フードと逆光で、ここから顔は確認できない。
仕方ないから近づくか。
「え~っと、どちら様でしょうか?」
「忘れたのか? 悲しいな……え~ん」
ウソ泣きすんなよ急に!
気持ち悪いな!
しかも、男性の声で泣かれて、女性ならまだしも……
「ん~? ……あ!」
「思い出したか!?」
「誰?」
ズコッ
という効果音が聞こえてきそうなほど、盛大に男は椅子から転がり落ちた。
「神だよ! この世界を変えた神!!!」
「あぁ、お前か」
「反応軽くない!?」
なんだ? こいつ漫才師か何かか?
いちいち反応が大げさだな。
「それで? 何の用だ?」
「いや、ただ単に戦いを見に来たんだよ。言っただろ? この大会は私が楽しむためのものだ」
「いや、それは分かってるけどさ、俺に話しかけてきた理由が何って聞いてんの」
「神に対して、ずいぶんな態度だな」
「あいにく、俺はお前を信仰の対象……的な感じでは見てないの」
「まぁ、そうだよな……話しかけた理由はただ単に、近くにいたからだ」
「なら他にもいただろ。強者なら
「俺は女性と話すのが苦手なんだよ!」
いや、神にもそんなのがあるのかよ。
さてはこいつ、女性と親しくしたことないな?
ハハ~ン!
「どうやらお前とは気が合いそうだな! ははは!!」
「急に抱き着いてくるなよ! てか態度変わりすぎだろ!」
「神よ、人は利害の関係が一致すれば簡単に仲間になるのだよ」
「そういうもんかねぇ……」
「というか、一日目は見てなかったんだな」
「はは、上位三百人が集まっているとはいえ、俺の心を熱くさせてくれる戦いは、ここでしか見れないからな。

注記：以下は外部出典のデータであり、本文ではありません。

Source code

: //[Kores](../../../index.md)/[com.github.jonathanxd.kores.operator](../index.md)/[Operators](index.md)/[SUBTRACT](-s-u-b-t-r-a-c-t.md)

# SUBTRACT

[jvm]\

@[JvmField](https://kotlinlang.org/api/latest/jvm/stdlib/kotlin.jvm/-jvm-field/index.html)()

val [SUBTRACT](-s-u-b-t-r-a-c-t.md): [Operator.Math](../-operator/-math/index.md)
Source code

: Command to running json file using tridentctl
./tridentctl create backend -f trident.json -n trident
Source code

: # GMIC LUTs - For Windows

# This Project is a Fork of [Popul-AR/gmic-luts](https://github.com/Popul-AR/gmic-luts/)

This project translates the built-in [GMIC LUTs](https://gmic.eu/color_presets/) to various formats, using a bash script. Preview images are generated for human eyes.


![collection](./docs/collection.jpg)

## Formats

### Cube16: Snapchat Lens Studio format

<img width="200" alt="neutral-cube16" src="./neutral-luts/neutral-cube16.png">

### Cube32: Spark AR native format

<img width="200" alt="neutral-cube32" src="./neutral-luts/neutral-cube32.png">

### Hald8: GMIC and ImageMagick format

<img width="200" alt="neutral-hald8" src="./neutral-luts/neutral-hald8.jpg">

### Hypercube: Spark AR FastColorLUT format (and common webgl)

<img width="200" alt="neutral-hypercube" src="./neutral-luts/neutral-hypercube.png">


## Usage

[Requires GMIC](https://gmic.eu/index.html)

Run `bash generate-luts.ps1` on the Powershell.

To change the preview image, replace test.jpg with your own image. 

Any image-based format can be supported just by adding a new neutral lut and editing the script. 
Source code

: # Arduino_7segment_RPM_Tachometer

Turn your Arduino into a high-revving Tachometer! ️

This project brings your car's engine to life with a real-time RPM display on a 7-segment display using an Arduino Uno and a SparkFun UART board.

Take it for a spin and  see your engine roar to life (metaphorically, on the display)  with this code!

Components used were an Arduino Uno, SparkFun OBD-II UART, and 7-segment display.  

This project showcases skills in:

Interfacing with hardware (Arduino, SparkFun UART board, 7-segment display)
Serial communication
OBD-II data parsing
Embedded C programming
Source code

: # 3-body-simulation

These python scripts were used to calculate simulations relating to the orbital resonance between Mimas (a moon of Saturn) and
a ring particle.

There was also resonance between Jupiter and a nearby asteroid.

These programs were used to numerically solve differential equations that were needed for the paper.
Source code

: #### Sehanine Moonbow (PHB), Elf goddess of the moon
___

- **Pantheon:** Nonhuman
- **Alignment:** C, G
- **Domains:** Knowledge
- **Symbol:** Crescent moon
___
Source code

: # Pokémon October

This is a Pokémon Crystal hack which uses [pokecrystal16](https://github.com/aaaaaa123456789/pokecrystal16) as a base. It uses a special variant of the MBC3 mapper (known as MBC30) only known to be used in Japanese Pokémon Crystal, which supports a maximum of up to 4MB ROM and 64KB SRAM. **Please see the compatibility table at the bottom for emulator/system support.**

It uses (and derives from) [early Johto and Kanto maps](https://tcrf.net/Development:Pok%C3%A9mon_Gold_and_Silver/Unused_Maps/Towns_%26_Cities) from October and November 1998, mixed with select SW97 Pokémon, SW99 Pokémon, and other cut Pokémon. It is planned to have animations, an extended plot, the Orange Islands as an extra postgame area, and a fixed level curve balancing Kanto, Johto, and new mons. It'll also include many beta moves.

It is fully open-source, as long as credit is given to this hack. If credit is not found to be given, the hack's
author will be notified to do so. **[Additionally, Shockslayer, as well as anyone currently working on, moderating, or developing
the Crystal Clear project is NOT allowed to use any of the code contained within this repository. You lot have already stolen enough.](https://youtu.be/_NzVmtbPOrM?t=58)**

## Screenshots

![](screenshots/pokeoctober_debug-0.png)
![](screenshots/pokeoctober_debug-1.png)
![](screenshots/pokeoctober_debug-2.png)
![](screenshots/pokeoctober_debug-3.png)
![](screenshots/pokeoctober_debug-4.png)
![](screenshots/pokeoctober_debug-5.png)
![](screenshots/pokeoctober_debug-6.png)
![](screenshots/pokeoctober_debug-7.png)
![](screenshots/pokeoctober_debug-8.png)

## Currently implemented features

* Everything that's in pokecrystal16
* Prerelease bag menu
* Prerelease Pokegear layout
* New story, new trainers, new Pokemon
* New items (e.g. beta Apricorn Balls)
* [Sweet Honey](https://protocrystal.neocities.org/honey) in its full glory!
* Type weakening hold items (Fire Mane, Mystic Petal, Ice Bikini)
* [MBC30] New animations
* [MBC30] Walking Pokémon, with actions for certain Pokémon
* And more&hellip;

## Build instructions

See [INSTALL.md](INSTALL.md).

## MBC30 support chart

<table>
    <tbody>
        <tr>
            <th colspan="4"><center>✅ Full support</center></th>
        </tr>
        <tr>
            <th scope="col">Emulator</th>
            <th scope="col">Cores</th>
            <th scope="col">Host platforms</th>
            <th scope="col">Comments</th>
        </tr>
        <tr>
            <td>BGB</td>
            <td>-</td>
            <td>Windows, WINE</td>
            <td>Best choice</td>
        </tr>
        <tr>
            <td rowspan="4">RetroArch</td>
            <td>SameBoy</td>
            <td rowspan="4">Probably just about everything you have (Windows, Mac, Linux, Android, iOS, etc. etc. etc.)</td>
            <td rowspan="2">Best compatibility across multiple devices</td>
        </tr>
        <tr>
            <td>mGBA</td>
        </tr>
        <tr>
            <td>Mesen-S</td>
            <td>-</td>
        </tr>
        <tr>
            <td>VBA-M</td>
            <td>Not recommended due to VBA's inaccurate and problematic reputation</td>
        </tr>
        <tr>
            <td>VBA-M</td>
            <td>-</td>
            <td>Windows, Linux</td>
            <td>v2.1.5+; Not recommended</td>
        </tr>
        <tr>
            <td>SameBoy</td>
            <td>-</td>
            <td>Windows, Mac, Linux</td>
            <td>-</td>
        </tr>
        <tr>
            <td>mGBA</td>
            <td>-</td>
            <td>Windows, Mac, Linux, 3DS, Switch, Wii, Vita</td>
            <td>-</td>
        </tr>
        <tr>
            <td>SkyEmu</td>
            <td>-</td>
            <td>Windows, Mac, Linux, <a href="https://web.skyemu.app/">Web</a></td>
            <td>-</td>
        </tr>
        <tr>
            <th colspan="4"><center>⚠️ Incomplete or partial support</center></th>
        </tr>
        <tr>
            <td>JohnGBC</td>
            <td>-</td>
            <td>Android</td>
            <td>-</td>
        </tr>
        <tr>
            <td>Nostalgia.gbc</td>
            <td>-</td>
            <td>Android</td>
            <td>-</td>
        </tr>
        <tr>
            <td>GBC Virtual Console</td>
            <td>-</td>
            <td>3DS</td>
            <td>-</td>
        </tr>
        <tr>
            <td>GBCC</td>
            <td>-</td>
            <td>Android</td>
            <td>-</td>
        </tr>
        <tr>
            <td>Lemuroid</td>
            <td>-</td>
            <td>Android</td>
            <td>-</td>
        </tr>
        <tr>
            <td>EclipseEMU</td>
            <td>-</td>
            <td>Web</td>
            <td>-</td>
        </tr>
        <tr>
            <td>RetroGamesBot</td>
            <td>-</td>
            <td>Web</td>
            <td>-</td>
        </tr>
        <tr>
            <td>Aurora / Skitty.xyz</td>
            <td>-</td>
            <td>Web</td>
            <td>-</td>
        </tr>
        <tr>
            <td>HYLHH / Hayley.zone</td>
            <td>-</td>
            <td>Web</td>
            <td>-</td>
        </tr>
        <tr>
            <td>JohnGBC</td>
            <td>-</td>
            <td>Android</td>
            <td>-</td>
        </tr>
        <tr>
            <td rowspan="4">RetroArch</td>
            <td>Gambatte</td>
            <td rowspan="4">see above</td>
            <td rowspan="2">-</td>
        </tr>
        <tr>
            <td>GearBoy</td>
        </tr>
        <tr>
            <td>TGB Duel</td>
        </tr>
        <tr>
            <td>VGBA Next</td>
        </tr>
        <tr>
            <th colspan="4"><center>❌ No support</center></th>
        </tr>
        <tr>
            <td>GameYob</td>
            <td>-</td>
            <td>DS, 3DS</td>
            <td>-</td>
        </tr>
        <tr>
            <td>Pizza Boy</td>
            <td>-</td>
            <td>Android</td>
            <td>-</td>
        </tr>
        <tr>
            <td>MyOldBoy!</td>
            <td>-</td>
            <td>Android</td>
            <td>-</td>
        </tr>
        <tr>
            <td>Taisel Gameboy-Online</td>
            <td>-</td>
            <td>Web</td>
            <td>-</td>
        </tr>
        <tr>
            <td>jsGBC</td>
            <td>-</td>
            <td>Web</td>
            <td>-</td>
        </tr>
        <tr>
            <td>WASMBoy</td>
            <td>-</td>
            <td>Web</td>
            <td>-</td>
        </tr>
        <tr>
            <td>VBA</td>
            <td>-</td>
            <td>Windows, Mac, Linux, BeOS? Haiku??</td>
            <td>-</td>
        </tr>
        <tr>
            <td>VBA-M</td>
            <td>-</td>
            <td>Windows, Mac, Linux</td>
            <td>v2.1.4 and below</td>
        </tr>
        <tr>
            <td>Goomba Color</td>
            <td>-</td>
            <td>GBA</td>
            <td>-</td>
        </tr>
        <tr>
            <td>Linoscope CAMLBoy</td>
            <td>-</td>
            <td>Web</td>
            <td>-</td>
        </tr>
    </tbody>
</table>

昨日の戦いなんて見るに値しないんだよ」
「じゃあせめて、俺と
「え? お前、あいつと戦ったの?」
「あぁ……って、もしかして……」
「嘘だろぉぉ!? そんな激熱の戦いを俺は見逃したのかよ!?」
この神……バカだ、どこまでも。
「よし、そろそろあいつらの戦いが始まるぞ!」
「あ、なら俺は控室に戻らねーと。じゃあな」
神にあっさりと別れを告げ、控室へと走った。
よしよし、間に合った。
さて、あいつら、どんな戦いをするんだろう?
控室の窓から頭を出し、試合開始を今か今かと待った。
「開始!」
注目の一戦、世界一位と四位の戦いが、今始まった!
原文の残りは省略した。